(Data records)
──────────
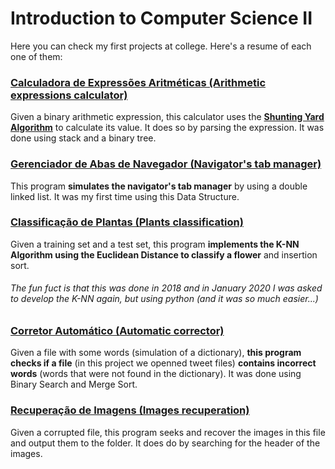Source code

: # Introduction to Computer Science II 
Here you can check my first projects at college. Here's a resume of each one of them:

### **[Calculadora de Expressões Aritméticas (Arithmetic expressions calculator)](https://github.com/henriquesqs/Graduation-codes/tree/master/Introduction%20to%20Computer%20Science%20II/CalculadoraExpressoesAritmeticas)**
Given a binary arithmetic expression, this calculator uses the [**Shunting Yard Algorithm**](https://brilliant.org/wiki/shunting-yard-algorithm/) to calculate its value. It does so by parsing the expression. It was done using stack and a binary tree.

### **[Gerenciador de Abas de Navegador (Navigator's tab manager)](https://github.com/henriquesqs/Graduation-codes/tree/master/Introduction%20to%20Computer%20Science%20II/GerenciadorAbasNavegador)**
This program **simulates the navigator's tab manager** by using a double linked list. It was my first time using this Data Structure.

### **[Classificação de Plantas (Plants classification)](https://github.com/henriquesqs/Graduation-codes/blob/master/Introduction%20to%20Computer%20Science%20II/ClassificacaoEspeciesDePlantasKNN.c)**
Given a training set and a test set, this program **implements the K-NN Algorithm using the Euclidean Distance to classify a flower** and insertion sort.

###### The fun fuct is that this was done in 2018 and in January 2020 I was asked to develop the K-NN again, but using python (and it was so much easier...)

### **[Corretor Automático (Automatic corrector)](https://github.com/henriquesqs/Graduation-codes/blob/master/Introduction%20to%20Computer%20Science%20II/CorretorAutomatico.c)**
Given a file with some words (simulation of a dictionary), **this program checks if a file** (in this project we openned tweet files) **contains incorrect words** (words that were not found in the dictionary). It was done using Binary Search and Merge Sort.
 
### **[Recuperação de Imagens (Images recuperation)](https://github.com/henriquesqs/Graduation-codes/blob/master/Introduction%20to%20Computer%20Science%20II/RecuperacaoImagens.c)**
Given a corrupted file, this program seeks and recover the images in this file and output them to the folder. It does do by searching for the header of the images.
──────────
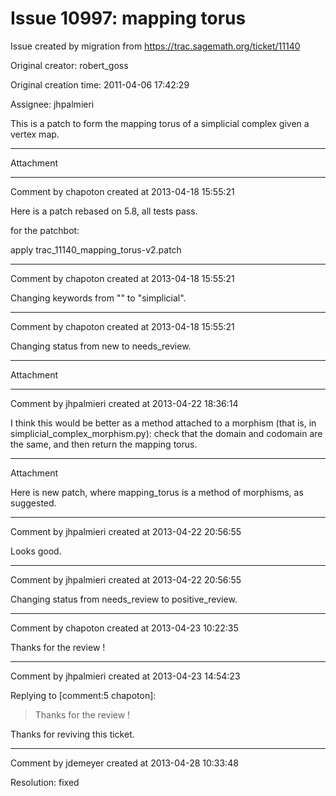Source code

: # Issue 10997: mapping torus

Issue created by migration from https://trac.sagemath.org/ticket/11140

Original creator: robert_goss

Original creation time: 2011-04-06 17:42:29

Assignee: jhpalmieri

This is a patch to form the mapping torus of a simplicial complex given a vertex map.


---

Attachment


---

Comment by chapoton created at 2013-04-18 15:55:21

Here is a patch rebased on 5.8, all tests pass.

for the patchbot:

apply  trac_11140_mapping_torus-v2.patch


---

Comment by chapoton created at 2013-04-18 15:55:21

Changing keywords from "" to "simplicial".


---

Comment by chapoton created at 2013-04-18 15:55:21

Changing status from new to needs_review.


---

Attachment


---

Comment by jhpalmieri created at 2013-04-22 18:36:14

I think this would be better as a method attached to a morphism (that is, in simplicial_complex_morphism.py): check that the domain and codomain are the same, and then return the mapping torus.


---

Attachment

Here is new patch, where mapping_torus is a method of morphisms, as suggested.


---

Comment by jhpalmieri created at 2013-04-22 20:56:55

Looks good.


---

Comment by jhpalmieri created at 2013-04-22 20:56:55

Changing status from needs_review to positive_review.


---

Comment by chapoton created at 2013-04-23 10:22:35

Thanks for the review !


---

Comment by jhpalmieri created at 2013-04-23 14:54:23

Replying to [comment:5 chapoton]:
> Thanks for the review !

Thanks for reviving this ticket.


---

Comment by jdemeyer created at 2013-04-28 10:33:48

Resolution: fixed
──────────
Using the data above, extract exactly the lines from the one that holds "10997: mapping torus" to the one that holds "Resolution: fixed", both ends included, and no others.

**SOLVED EXERCISE:**
: # Issue 10997: mapping torus

Issue created by migration from https://trac.sagemath.org/ticket/11140

Original creator: robert_goss

Original creation time: 2011-04-06 17:42:29

Assignee: jhpalmieri

This is a patch to form the mapping torus of a simplicial complex given a vertex map.


---

Attachment


---

Comment by chapoton created at 2013-04-18 15:55:21

Here is a patch rebased on 5.8, all tests pass.

for the patchbot:

apply  trac_11140_mapping_torus-v2.patch


---

Comment by chapoton created at 2013-04-18 15:55:21

Changing keywords from "" to "simplicial".


---

Comment by chapoton created at 2013-04-18 15:55:21

Changing status from new to needs_review.


---

Attachment


---

Comment by jhpalmieri created at 2013-04-22 18:36:14

I think this would be better as a method attached to a morphism (that is, in simplicial_complex_morphism.py): check that the domain and codomain are the same, and then return the mapping torus.


---

Attachment

Here is new patch, where mapping_torus is a method of morphisms, as suggested.


---

Comment by jhpalmieri created at 2013-04-22 20:56:55

Looks good.


---

Comment by jhpalmieri created at 2013-04-22 20:56:55

Changing status from needs_review to positive_review.


---

Comment by chapoton created at 2013-04-23 10:22:35

Thanks for the review !


---

Comment by jhpalmieri created at 2013-04-23 14:54:23

Replying to [comment:5 chapoton]:
> Thanks for the review !

Thanks for reviving this ticket.


---

Comment by jdemeyer created at 2013-04-28 10:33:48

Resolution: fixed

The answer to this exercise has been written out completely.